While more than half of respondents globally (56 percent; 61 percent in Australia) say the prospect of their financial and banking information stored on their phone being hacked is upsetting, for nearly 10 percent of smartphone users around the world (seven percent in Australia), say there is not a single thing a hacker could take from their phone that would upset them. This includes text and voice messages, pictures and videos, mobile app-controlled home security cameras and appliances.
“There is a general lack of security awareness amongst consumers when it comes to managing IoT devices from mobile apps. Getting hacked is not something consumers worry about with the devices they use to monitor their children, lock their front doors or manage their entertainment systems,” said Mark Gorrie, Director, Pacific region, Norton by Symantec.

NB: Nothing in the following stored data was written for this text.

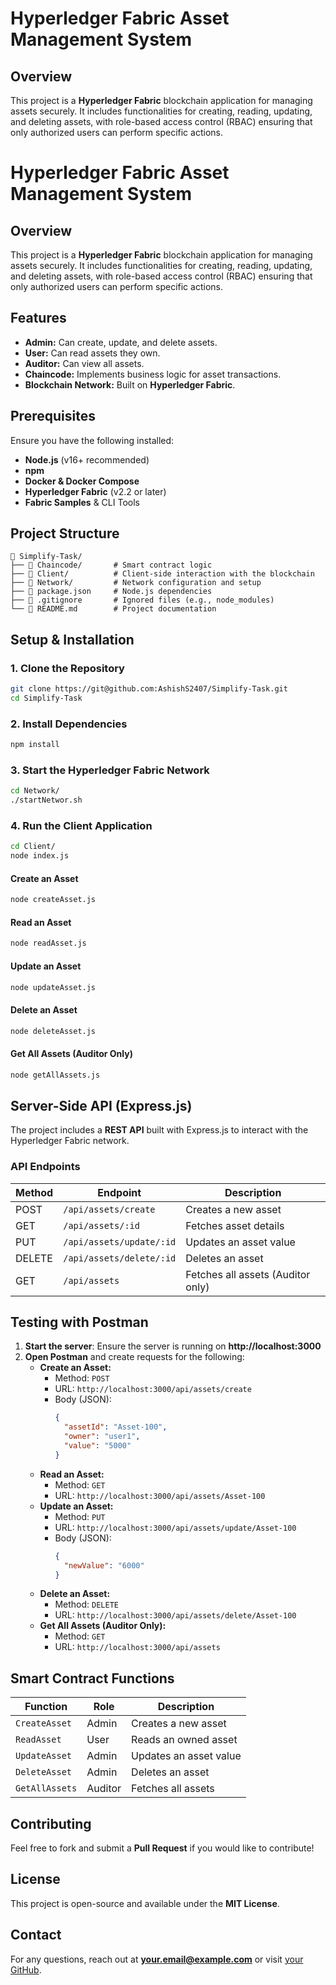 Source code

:# Hyperledger Fabric Asset Management System

## Overview
This project is a **Hyperledger Fabric** blockchain application for managing assets securely. It includes functionalities for creating, reading, updating, and deleting assets, with role-based access control (RBAC) ensuring that only authorized users can perform specific actions.
# Hyperledger Fabric Asset Management System

## Overview
This project is a **Hyperledger Fabric** blockchain application for managing assets securely. It includes functionalities for creating, reading, updating, and deleting assets, with role-based access control (RBAC) ensuring that only authorized users can perform specific actions.

## Features
- **Admin:** Can create, update, and delete assets.
- **User:** Can read assets they own.
- **Auditor:** Can view all assets.
- **Chaincode:** Implements business logic for asset transactions.
- **Blockchain Network:** Built on **Hyperledger Fabric**.

## Prerequisites
Ensure you have the following installed:
- **Node.js** (v16+ recommended)
- **npm** 
- **Docker & Docker Compose**
- **Hyperledger Fabric** (v2.2 or later)
- **Fabric Samples** & CLI Tools

## Project Structure
```
📂 Simplify-Task/
├── 📂 Chaincode/       # Smart contract logic
├── 📂 Client/          # Client-side interaction with the blockchain
├── 📂 Network/         # Network configuration and setup
├── 📜 package.json     # Node.js dependencies
├── 📜 .gitignore       # Ignored files (e.g., node_modules)
└── 📜 README.md        # Project documentation
```

## Setup & Installation
### 1. Clone the Repository
```sh
git clone https://git@github.com:AshishS2407/Simplify-Task.git
cd Simplify-Task
```

### 2. Install Dependencies
```sh
npm install
```

### 3. Start the Hyperledger Fabric Network
```sh
cd Network/
./startNetwor.sh
```

### 4. Run the Client Application
```sh
cd Client/
node index.js
```

#### Create an Asset
```sh
node createAsset.js
```

#### Read an Asset
```sh
node readAsset.js
```

#### Update an Asset
```sh
node updateAsset.js
```

#### Delete an Asset
```sh
node deleteAsset.js
```

#### Get All Assets (Auditor Only)
```sh
node getAllAssets.js
```



## Server-Side API (Express.js)
The project includes a **REST API** built with Express.js to interact with the Hyperledger Fabric network.

### API Endpoints
| Method | Endpoint | Description |
|--------|---------|-------------|
| POST | `/api/assets/create` | Creates a new asset |
| GET | `/api/assets/:id` | Fetches asset details |
| PUT | `/api/assets/update/:id` | Updates an asset value |
| DELETE | `/api/assets/delete/:id` | Deletes an asset |
| GET | `/api/assets` | Fetches all assets (Auditor only) |

## Testing with Postman
1. **Start the server**: Ensure the server is running on **http://localhost:3000**
2. **Open Postman** and create requests for the following:
   - **Create an Asset:**
     - Method: `POST`
     - URL: `http://localhost:3000/api/assets/create`
     - Body (JSON):
       ```json
       {
         "assetId": "Asset-100",
         "owner": "user1",
         "value": "5000"
       }
       ```
   - **Read an Asset:**
     - Method: `GET`
     - URL: `http://localhost:3000/api/assets/Asset-100`
   - **Update an Asset:**
     - Method: `PUT`
     - URL: `http://localhost:3000/api/assets/update/Asset-100`
     - Body (JSON):
       ```json
       {
         "newValue": "6000"
       }
       ```
   - **Delete an Asset:**
     - Method: `DELETE`
     - URL: `http://localhost:3000/api/assets/delete/Asset-100`
   - **Get All Assets (Auditor Only):**
     - Method: `GET`
     - URL: `http://localhost:3000/api/assets`

## Smart Contract Functions
| Function       | Role  | Description |
|---------------|-------|-------------|
| `CreateAsset` | Admin | Creates a new asset |
| `ReadAsset`   | User  | Reads an owned asset |
| `UpdateAsset` | Admin | Updates an asset value |
| `DeleteAsset` | Admin | Deletes an asset |
| `GetAllAssets`| Auditor | Fetches all assets |

## Contributing
Feel free to fork and submit a **Pull Request** if you would like to contribute!

## License
This project is open-source and available under the **MIT License**.

## Contact
For any questions, reach out at **your.email@example.com** or visit [your GitHub](https://github.com/your-username).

“Most of the research into attacks on IoT devices has focused on attacking the device directly, but there is another way these devices are at risk: many IoT devices are controlled by mobile apps and by not protecting these apps, Australians are leaving the door wide open for hackers.”
In 2015, Norton by Symantec scanned approximately 11 million Android apps in its database. Of these apps, 3.3 million were identified as malicious and a further 3 million apps had potential privacy or intrusive behaviours. These apps can send sensitive information from your phone, including account and device details, browser history, location and call logs from the device without encryption. The intrusive behaviours include adding browser favourites, putting up big banner ads, or changing desktop images or ringtones.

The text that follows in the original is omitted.